SELECT * FROM Accounts WHERE Id = 1;  -- blocks
UPDATE Accounts SET LastUpdated = GETDATE() WHERE Id = 1;

This often deadlocks.

After enabling RCSI

Run the same script again.

Now:

  • SELECT reads row version

  • No shared lock taken

  • UPDATE is never blocked

  • No deadlock

8. When NOT to Use RCSI

RCSI is excellent—but not always perfect.

Avoid or evaluate carefully when:

  • You depend on lock-based consistency (rare)

  • You use triggers that rely on row lock behavior

  • TempDB is already extremely stressed

  • You use third-party apps that expect blocking semantics

  • You have massive write bursts (many versions generated)

TempDB should be on SSD and sized properly.
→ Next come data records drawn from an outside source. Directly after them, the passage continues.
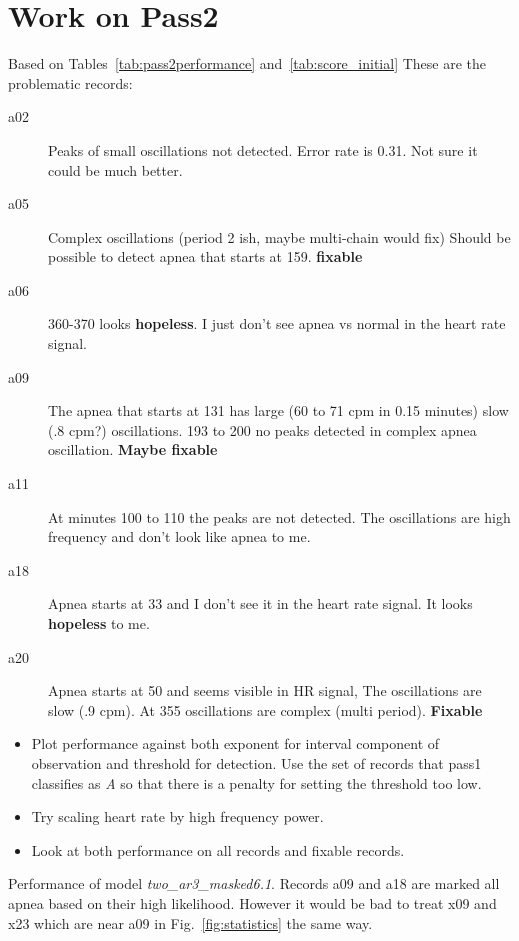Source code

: \documentclass[12pt]{article}
\begin{document}
\section{Work on Pass2}
\label{sec:pass2}

Based on Tables~\ref{tab:pass2performance} and~\ref{tab:score_initial}
These are the problematic records:
\begin{description}
\item[a02] Peaks of small oscillations not detected.  Error rate is
  0.31.  Not sure it could be much better.
\item[a05] Complex oscillations (period 2 ish, maybe multi-chain would
  fix) Should be possible to detect apnea that starts at 159.
  \textbf{fixable}
\item[a06] 360-370 looks \textbf{hopeless}.  I just don't see apnea vs
  normal in the heart rate signal.
\item[a09] The apnea that starts at 131 has large (60 to 71 cpm in
  0.15 minutes) slow (.8 cpm?) oscillations.  193 to 200 no peaks
  detected in complex apnea oscillation.  \textbf{Maybe fixable}
\item[a11] At minutes 100 to 110 the peaks are not detected.  The
  oscillations are high frequency and don't look like apnea to me.
\item[a18] Apnea starts at 33 and I don't see it in the heart rate
  signal.  It looks \textbf{hopeless} to me.
\item[a20] Apnea starts at 50 and seems visible in HR signal,  The
  oscillations are slow (.9 cpm).  At 355 oscillations are complex
  (multi period).  \textbf{Fixable}
\end{description}
\begin{itemize}
\item Plot performance against both exponent for interval component of
  observation and threshold for detection.  Use the set of records
  that pass1 classifies as \emph{A} so that there is a penalty for
  setting the threshold too low.
\item Try scaling heart rate by high frequency power.
\item Look at both performance on all records and fixable records.
\end{itemize}

\begin{table*}
  \centering
  
  \caption[Performance]{Performance of model
    \emph{two\_ar3\_masked6.1}.  Records a09 and a18 are marked all
    apnea based on their high likelihood.  However it would be bad to
    treat x09 and x23 which are near
    a09 in Fig.~\ref{fig:statistics} the same way.}
  \label{tab:pass2performance}
\end{table*}
\end{document}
9. Combining Versioning with Good Practices

Row versioning is not a magic bullet—pair it with:

9.1 Short transactions

Never keep user-facing transactions open.

9.2 Proper indexing

Index all lookup columns:

  • Foreign keys

  • WHERE conditions

  • JOINS

  • Filtering columns

9.3 Avoid serializable unless absolutely required

Serializable = deadlock magnet.

9.4 Use optimistic concurrency

Add rowversion/timestamp columns.

9.5 Avoid large batch updates

Rewrite:

UPDATE bigtable SET ...

Into chunks:

UPDATE TOP (1000) bigtable SET ...

10. Real-World Case Study

A retail ERP system had:

  • 200+ deadlocks per hour

  • Reporting queries blocking updates

  • Long-running transactions from scheduled tasks

Actions taken:

  1. Enabled RCSI

  2. Added index on (OrderId, Status)

  3. Broke a nightly UPDATE of 5M rows into batches

  4. Moved reporting to SNAPSHOT isolation

Result:

  • Deadlocks reduced by 95%

  • Avg query latency reduced by 40%

  • Applicaton throughput increased by 30%

11. Monitoring Deadlocks After Migration

Query deadlock history

SELECT *
FROM sys.dm_os_ring_buffers
WHERE ring_buffer_type = 'RING_BUFFER_DEADLOCK';

Or enable extended events:

CREATE EVENT SESSION Deadlock_Monitor
ON SERVER
ADD EVENT sqlserver.lock_deadlock
ADD TARGET package0.ring_buffer;
ALTER EVENT SESSION Deadlock_Monitor ON SERVER STATE = START;

12. Summary

Row-versioning isolation levels—especially READ COMMITTED SNAPSHOT (RCSI)—are one of the most effective ways to reduce deadlocks in high-concurrency SQL Server systems.

They:

  • Prevent reader–writer conflicts

  • Avoid shared locks

  • Improve throughput

  • Remove many circular lock sequences

  • Require zero code changes (RCSI variant)

For most OLTP databases with frequent deadlocks, enabling RCSI is one of the highest-impact, lowest-effort optimizations available.